Mental Health (Wales) Measure 2010
- National Assembly for Wales
- Long title: A Measure of the National Assembly for Wales to make provision about primary mental health support services; the coordination of and planning for secondary mental health services; assessments of the needs of former users of secondary mental health services; independent advocacy for persons detained under the Mental Health Act 1983 and other persons who are receiving in-patient hospital treatment for mental health; and for connected purposes.
- Citation: 2010 nawm 7
- Introduced by: Edwina Hart AM

Dates
- Royal approval: 15 December 2010

Status: Current legislation

History of passage through the Assembly

Text of statute as originally enacted

Text of the Mental Health (Wales) Measure 2010 as in force today (including any amendments) within the United Kingdom, from legislation.gov.uk.

= Mental Health (Wales) Measure 2010 =

The Mental Health (Wales) Measure 2010 (nawm 7) (Mesur Iechyd Meddwl (Cymru) 2010) is a piece of legislation introduced to Wales by Health Minister Edwina Hart for both Health and Social Services. The measure was passed by the National Assembly for Wales on 2 November 2010.

The measure is made up of six parts, aiming to ensure that mental health services support people's individual needs. The measure placed new legal duties on Local Health Boards and local authorities, including:

- Ensuring more mental health services are available within primary care
- That all people who receive secondary mental health services have the right to have a Care and Treatment Plan
- Give all adults who are discharged from secondary mental health services the right to refer themselves back to those services
- Offering every in-patient access to the help of an independent mental health advocate.

==Impact==
In July 2021, Mind Cymru began researching the impact of the Mental Health (Wales) Measure. They collected data through Freedom of Information
requests, StatsWales, and interviews with adults who had experience of trying to access mental health support in Wales.

They found that access to primary mental health services had improved, with Local Primary mental health services (LPMHSS) carrying out an average of 40,000 assessments each year.

Waiting times for children and young people were found to be significantly longer than for adults. The target for seeing children within 28 days of a referral was not met between 2016 - 2021, with 58% of the wait list receiving an assessment sometime after the 28 days.

It was noted that for every ten adult referrals, only six assessments were carried out.

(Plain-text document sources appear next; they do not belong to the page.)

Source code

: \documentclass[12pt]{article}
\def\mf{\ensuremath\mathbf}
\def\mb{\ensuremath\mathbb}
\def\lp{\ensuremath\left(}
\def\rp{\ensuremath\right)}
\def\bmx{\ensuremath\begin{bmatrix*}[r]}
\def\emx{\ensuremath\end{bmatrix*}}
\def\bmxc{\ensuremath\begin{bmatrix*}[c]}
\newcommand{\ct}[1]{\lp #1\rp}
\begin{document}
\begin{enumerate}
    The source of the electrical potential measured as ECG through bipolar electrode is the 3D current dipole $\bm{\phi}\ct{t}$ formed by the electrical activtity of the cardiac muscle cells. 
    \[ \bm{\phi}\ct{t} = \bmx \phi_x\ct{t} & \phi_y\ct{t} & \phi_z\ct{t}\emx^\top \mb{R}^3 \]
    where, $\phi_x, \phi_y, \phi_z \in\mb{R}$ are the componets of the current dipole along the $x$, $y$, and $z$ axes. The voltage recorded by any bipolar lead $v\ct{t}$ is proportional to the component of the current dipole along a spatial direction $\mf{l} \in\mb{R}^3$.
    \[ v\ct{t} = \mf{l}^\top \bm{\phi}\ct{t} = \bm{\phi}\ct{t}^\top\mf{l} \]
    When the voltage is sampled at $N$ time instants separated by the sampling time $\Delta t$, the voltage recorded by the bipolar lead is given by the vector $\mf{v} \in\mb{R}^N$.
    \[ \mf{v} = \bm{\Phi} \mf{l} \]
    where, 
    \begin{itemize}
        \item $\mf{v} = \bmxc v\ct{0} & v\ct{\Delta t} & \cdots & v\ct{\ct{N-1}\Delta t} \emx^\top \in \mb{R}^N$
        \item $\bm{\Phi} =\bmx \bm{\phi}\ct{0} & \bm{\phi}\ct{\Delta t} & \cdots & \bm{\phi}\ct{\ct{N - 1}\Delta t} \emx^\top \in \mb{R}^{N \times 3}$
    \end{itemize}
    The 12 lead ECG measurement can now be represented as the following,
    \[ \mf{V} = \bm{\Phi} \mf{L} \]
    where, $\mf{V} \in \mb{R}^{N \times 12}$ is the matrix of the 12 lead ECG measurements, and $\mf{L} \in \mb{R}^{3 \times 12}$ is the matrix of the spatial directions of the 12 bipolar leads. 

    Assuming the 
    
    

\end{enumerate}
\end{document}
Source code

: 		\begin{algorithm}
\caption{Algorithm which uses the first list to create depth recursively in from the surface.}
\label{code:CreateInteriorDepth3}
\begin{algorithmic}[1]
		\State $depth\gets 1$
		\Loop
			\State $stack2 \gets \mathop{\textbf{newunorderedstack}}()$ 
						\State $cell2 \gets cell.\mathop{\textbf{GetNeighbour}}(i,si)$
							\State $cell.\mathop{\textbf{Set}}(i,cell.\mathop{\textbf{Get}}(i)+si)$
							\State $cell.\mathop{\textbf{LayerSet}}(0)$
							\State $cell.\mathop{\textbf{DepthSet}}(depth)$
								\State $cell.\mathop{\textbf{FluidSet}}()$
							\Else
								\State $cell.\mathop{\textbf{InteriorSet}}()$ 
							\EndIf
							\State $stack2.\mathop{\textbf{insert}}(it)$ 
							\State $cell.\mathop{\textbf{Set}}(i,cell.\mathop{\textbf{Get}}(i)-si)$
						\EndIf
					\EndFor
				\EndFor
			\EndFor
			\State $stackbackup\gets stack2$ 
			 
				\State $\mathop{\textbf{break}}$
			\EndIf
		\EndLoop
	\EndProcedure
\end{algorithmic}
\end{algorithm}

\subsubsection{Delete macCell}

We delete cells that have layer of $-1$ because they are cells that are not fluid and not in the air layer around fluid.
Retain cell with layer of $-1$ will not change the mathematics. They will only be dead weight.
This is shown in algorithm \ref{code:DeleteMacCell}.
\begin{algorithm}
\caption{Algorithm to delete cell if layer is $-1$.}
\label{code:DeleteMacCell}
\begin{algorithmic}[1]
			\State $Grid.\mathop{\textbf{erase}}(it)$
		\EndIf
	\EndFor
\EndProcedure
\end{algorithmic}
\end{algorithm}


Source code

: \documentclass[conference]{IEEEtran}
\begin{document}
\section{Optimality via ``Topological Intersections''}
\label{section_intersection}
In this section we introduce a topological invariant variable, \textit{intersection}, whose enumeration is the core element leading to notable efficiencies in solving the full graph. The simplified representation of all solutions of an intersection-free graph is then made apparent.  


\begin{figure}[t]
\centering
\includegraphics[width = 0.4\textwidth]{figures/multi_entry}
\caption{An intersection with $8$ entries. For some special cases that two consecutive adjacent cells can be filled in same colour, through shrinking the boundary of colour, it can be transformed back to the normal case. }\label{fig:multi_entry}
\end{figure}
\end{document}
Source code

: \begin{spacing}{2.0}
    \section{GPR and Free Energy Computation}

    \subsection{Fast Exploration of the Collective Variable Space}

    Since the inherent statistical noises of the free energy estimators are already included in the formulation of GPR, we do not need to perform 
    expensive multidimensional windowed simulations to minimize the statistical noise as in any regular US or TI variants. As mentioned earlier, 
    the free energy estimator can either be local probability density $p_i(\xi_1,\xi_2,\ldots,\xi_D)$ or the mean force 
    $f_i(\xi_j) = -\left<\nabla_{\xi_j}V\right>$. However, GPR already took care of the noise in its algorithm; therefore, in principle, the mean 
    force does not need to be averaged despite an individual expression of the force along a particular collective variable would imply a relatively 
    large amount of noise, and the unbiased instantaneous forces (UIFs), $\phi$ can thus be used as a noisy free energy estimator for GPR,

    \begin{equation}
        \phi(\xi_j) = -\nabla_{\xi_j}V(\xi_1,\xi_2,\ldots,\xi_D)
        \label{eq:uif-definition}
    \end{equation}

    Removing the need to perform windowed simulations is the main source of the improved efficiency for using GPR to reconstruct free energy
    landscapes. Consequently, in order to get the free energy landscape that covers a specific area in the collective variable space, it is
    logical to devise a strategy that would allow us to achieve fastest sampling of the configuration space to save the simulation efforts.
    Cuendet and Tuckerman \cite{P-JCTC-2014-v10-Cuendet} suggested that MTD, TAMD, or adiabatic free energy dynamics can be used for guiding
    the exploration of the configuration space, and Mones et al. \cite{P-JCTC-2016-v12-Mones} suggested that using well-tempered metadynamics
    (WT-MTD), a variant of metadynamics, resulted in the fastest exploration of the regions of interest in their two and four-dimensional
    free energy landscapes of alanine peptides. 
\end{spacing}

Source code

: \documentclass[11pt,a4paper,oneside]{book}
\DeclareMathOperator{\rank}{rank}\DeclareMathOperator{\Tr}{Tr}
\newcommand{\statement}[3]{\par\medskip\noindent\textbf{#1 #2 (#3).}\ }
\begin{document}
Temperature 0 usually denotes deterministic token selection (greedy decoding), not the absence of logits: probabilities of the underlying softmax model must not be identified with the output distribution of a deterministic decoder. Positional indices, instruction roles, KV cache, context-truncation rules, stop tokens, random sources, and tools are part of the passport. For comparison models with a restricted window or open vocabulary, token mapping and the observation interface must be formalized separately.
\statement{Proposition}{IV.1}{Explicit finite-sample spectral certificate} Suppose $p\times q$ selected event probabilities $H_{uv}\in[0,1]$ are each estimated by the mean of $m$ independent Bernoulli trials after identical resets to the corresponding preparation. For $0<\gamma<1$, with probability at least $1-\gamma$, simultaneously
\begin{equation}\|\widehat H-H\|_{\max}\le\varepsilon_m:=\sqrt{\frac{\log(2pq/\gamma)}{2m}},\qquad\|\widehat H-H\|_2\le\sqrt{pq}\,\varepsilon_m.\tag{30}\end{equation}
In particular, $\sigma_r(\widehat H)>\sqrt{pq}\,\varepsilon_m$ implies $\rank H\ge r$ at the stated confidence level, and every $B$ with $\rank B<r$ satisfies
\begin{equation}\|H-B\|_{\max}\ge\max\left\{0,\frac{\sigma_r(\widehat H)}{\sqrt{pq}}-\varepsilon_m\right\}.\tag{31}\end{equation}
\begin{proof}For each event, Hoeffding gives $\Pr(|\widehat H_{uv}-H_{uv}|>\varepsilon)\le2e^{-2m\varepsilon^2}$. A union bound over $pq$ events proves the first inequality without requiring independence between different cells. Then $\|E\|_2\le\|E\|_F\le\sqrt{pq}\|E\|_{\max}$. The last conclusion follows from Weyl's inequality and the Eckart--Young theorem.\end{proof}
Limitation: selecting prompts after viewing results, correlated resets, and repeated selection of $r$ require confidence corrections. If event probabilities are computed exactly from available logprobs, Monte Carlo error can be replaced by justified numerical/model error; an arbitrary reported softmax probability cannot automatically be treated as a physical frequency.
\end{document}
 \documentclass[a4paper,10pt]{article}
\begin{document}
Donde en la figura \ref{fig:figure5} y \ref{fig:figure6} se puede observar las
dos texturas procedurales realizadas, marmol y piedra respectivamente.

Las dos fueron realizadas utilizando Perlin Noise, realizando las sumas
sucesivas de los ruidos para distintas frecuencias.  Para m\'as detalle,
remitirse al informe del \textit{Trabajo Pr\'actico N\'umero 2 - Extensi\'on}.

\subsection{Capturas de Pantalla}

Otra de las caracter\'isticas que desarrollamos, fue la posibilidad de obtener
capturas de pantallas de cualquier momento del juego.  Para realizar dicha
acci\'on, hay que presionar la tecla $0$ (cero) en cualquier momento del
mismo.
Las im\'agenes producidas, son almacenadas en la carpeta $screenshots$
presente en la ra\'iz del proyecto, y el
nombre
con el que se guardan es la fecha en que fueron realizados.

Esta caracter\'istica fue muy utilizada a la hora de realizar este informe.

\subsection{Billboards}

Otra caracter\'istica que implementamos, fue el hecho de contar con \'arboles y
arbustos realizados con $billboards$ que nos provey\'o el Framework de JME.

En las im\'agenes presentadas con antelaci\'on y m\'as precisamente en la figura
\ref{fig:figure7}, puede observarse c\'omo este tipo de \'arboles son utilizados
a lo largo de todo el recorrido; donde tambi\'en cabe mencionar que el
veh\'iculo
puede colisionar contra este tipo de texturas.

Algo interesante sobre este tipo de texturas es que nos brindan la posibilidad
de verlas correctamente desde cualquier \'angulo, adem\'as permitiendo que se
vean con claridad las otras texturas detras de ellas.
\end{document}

This raised concerns that there are possible barriers between referral and assessment.

They found that most people receiving secondary care had valid Care and Treatment Plans, but that as many as 40% did not receive or have access to a copy of their Care and Treatment Plan. Others felt they had been given no involvement in the formation of their plan.

The measure expanded access to Independent
Mental Health Advocates, allowing many to access support they would have previously were not eligible for. The updated access allowed those who were detained under the mental health act, and voluntary patients, to access advocacy. These advocates allow patients to have their views known, and help them make decisions in their own care.